_TASK_
Report how many lines below contain the word "elements", giving the number and no other words.

START DATA FOR REVIEW

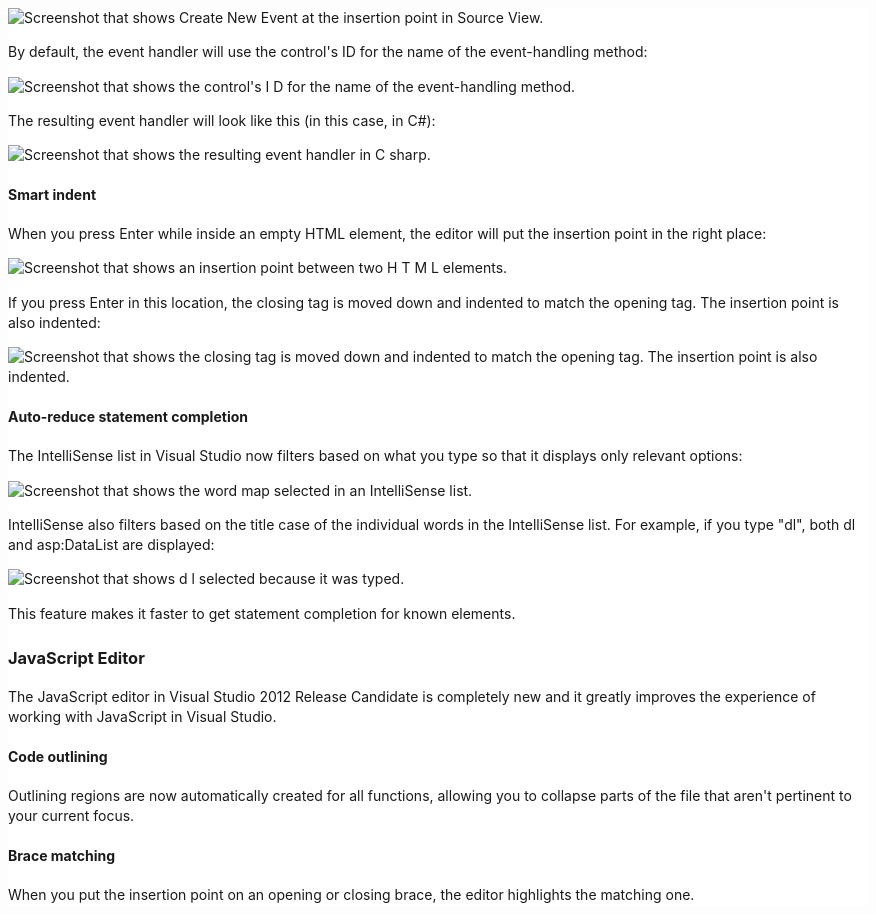 ![Screenshot that shows Create New Event at the insertion point in Source View.](whats-new-in-aspnet-45-and-visual-studio-2012/_static/image3.jpg)

By default, the event handler will use the control's ID for the name of the event-handling method:

![Screenshot that shows the control's I D for the name of the event-handling method.](whats-new-in-aspnet-45-and-visual-studio-2012/_static/image4.jpg)

The resulting event handler will look like this (in this case, in C#):

![Screenshot that shows the resulting event handler in C sharp.](whats-new-in-aspnet-45-and-visual-studio-2012/_static/image18.png)

<a id="_Toc318097405"></a>
#### Smart indent

When you press Enter while inside an empty HTML element, the editor will put the insertion point in the right place:

![Screenshot that shows an insertion point between two H T M L elements.](whats-new-in-aspnet-45-and-visual-studio-2012/_static/image19.png)

If you press Enter in this location, the closing tag is moved down and indented to match the opening tag. The insertion point is also indented:

![Screenshot that shows the closing tag is moved down and indented to match the opening tag. The insertion point is also indented.](whats-new-in-aspnet-45-and-visual-studio-2012/_static/image20.png)

<a id="_Toc318097406"></a>
#### Auto-reduce statement completion

The IntelliSense list in Visual Studio now filters based on what you type so that it displays only relevant options:

![Screenshot that shows the word map selected in an IntelliSense list.](whats-new-in-aspnet-45-and-visual-studio-2012/_static/image21.png)

IntelliSense also filters based on the title case of the individual words in the IntelliSense list. For example, if you type "dl", both dl and asp:DataList are displayed:

![Screenshot that shows d l selected because it was typed.](whats-new-in-aspnet-45-and-visual-studio-2012/_static/image22.png)

This feature makes it faster to get statement completion for known elements.

<a id="_Toc318097407"></a>
### JavaScript Editor

The JavaScript editor in Visual Studio 2012 Release Candidate is completely new and it greatly improves the experience of working with JavaScript in Visual Studio.

<a id="_Toc318097408"></a>
#### Code outlining

Outlining regions are now automatically created for all functions, allowing you to collapse parts of the file that aren't pertinent to your current focus.

<a id="_Toc318097409"></a>
#### Brace matching

When you put the insertion point on an opening or closing brace, the editor highlights the matching one.
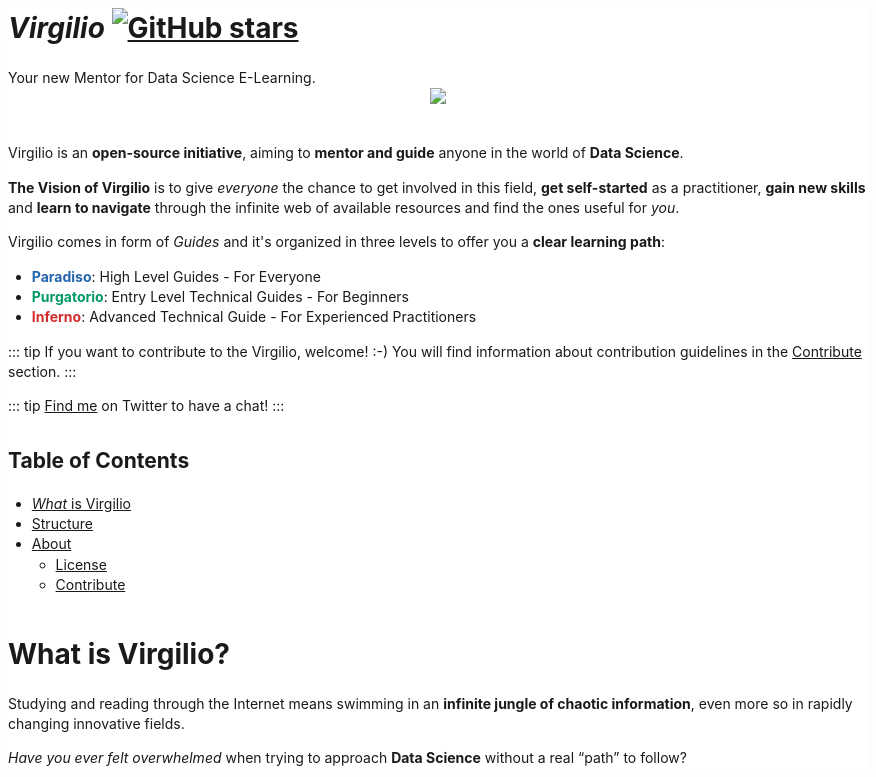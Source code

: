 # <div class="title">*Virgilio* <a style="display:inline" href="https://github.com/Virgili0/Virgilio"><img alt="GitHub stars" style="display:inline" src="https://img.shields.io/github/stars/Virgili0/Virgilio?style=social" height="25px"></a></div> 
 <div class="subtitle">Your new Mentor for Data Science E-Learning.</div>


<div style="text-align:center"><img style="text-align:center" width="480px" src="https://upload.wikimedia.org/wikipedia/commons/c/ce/Virgil_.jpg"/></div>

<br>

Virgilio is an **open-source initiative**, aiming to **mentor and guide** anyone in the world of **Data Science**.

**The Vision of Virgilio** is to give *everyone* the chance to get involved in this field, **get self-started** as a practitioner, **gain new skills** and **learn to navigate** through the infinite web of available resources and find the ones useful for *you*.

Virgilio comes in form of _Guides_ and it's organized in three levels to offer you a **clear learning path**: 

- <span style="font-weight: bold; color: #2565AE">Paradiso</span>: High Level Guides - For Everyone
- <span style="font-weight: bold; color: #009967">Purgatorio</span>: Entry Level Technical Guides - For Beginners
- <span style="font-weight: bold; color: #D22C2C">Inferno</span>: Advanced Technical Guide - For Experienced Practitioners

::: tip
If you want to contribute to the Virgilio, welcome! :-)
You will find information about contribution guidelines in the [Contribute](#contribute) section.
:::

::: tip
[Find me](https://twitter.com/giac290595) on Twitter to have a chat!
:::
## Table of Contents

- [*What* is Virgilio](#what-is-virgilio)
- [Structure](#structure)
- [About](#About)
  * [License](#license)
  * [Contribute](#contribute)


# What is Virgilio?

Studying and reading through the Internet means swimming in an **infinite jungle of chaotic information**, even more so in rapidly changing innovative fields. 

_Have you ever felt overwhelmed_ when trying to approach **Data Science** without a real “path” to follow? 
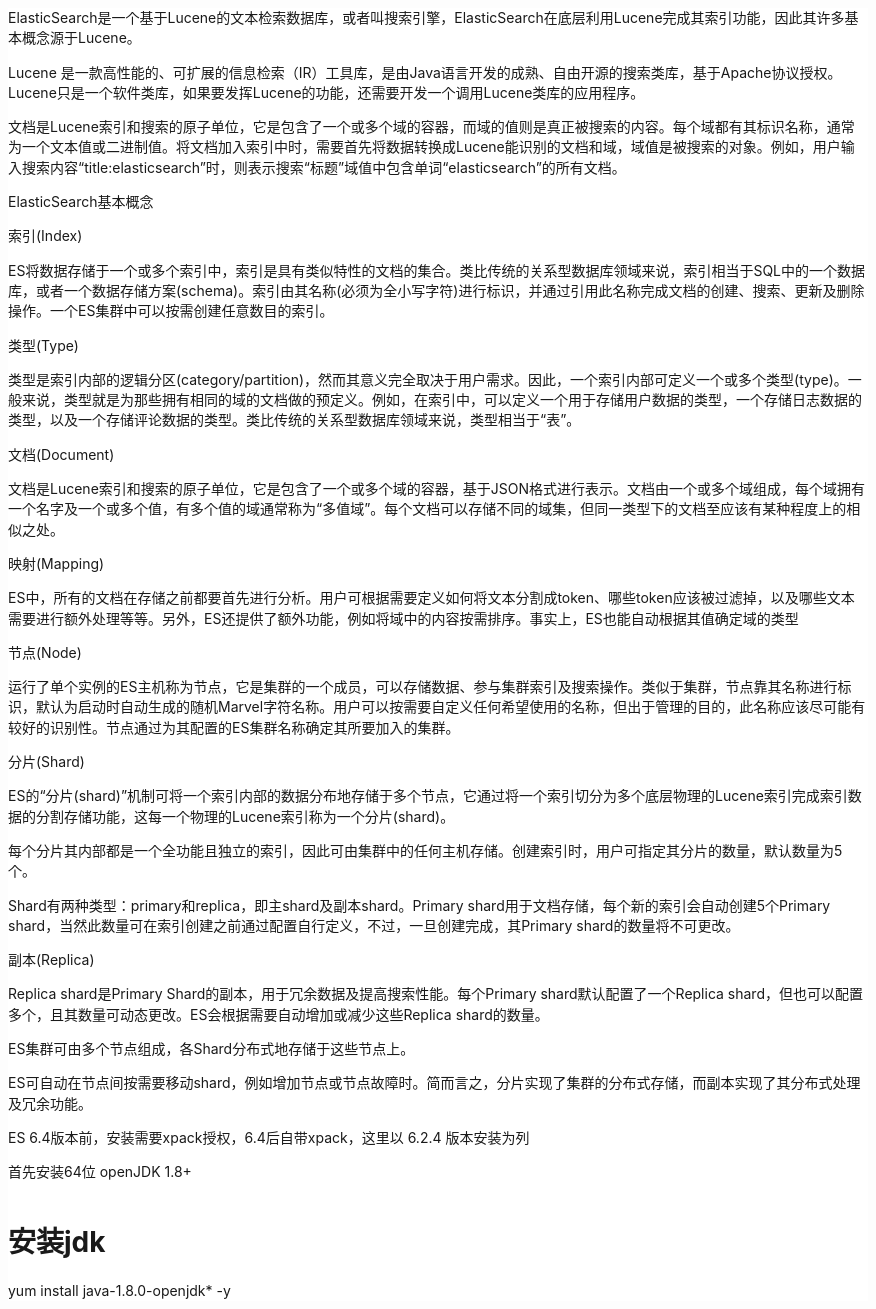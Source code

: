 ElasticSearch是一个基于Lucene的文本检索数据库，或者叫搜索引擎，ElasticSearch在底层利用Lucene完成其索引功能，因此其许多基本概念源于Lucene。

Lucene 是一款高性能的、可扩展的信息检索（IR）工具库，是由Java语言开发的成熟、自由开源的搜索类库，基于Apache协议授权。Lucene只是一个软件类库，如果要发挥Lucene的功能，还需要开发一个调用Lucene类库的应用程序。

文档是Lucene索引和搜索的原子单位，它是包含了一个或多个域的容器，而域的值则是真正被搜索的内容。每个域都有其标识名称，通常为一个文本值或二进制值。将文档加入索引中时，需要首先将数据转换成Lucene能识别的文档和域，域值是被搜索的对象。例如，用户输入搜索内容“title:elasticsearch”时，则表示搜索“标题”域值中包含单词“elasticsearch”的所有文档。

ElasticSearch基本概念

索引(Index)

ES将数据存储于一个或多个索引中，索引是具有类似特性的文档的集合。类比传统的关系型数据库领域来说，索引相当于SQL中的一个数据库，或者一个数据存储方案(schema)。索引由其名称(必须为全小写字符)进行标识，并通过引用此名称完成文档的创建、搜索、更新及删除操作。一个ES集群中可以按需创建任意数目的索引。

类型(Type)

类型是索引内部的逻辑分区(category/partition)，然而其意义完全取决于用户需求。因此，一个索引内部可定义一个或多个类型(type)。一般来说，类型就是为那些拥有相同的域的文档做的预定义。例如，在索引中，可以定义一个用于存储用户数据的类型，一个存储日志数据的类型，以及一个存储评论数据的类型。类比传统的关系型数据库领域来说，类型相当于“表”。

文档(Document)

文档是Lucene索引和搜索的原子单位，它是包含了一个或多个域的容器，基于JSON格式进行表示。文档由一个或多个域组成，每个域拥有一个名字及一个或多个值，有多个值的域通常称为“多值域”。每个文档可以存储不同的域集，但同一类型下的文档至应该有某种程度上的相似之处。

映射(Mapping)

ES中，所有的文档在存储之前都要首先进行分析。用户可根据需要定义如何将文本分割成token、哪些token应该被过滤掉，以及哪些文本需要进行额外处理等等。另外，ES还提供了额外功能，例如将域中的内容按需排序。事实上，ES也能自动根据其值确定域的类型

节点(Node)

运行了单个实例的ES主机称为节点，它是集群的一个成员，可以存储数据、参与集群索引及搜索操作。类似于集群，节点靠其名称进行标识，默认为启动时自动生成的随机Marvel字符名称。用户可以按需要自定义任何希望使用的名称，但出于管理的目的，此名称应该尽可能有较好的识别性。节点通过为其配置的ES集群名称确定其所要加入的集群。

分片(Shard)

ES的“分片(shard)”机制可将一个索引内部的数据分布地存储于多个节点，它通过将一个索引切分为多个底层物理的Lucene索引完成索引数据的分割存储功能，这每一个物理的Lucene索引称为一个分片(shard)。

每个分片其内部都是一个全功能且独立的索引，因此可由集群中的任何主机存储。创建索引时，用户可指定其分片的数量，默认数量为5个。

Shard有两种类型：primary和replica，即主shard及副本shard。Primary shard用于文档存储，每个新的索引会自动创建5个Primary shard，当然此数量可在索引创建之前通过配置自行定义，不过，一旦创建完成，其Primary shard的数量将不可更改。

副本(Replica)

Replica shard是Primary Shard的副本，用于冗余数据及提高搜索性能。每个Primary shard默认配置了一个Replica shard，但也可以配置多个，且其数量可动态更改。ES会根据需要自动增加或减少这些Replica shard的数量。

ES集群可由多个节点组成，各Shard分布式地存储于这些节点上。

ES可自动在节点间按需要移动shard，例如增加节点或节点故障时。简而言之，分片实现了集群的分布式存储，而副本实现了其分布式处理及冗余功能。

ES 6.4版本前，安装需要xpack授权，6.4后自带xpack，这里以 6.2.4 版本安装为列

首先安装64位 openJDK 1.8+

# 安装jdk
yum install java-1.8.0-openjdk* -y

END DATA FOR REVIEW

_RESULT OF THE TASK_
2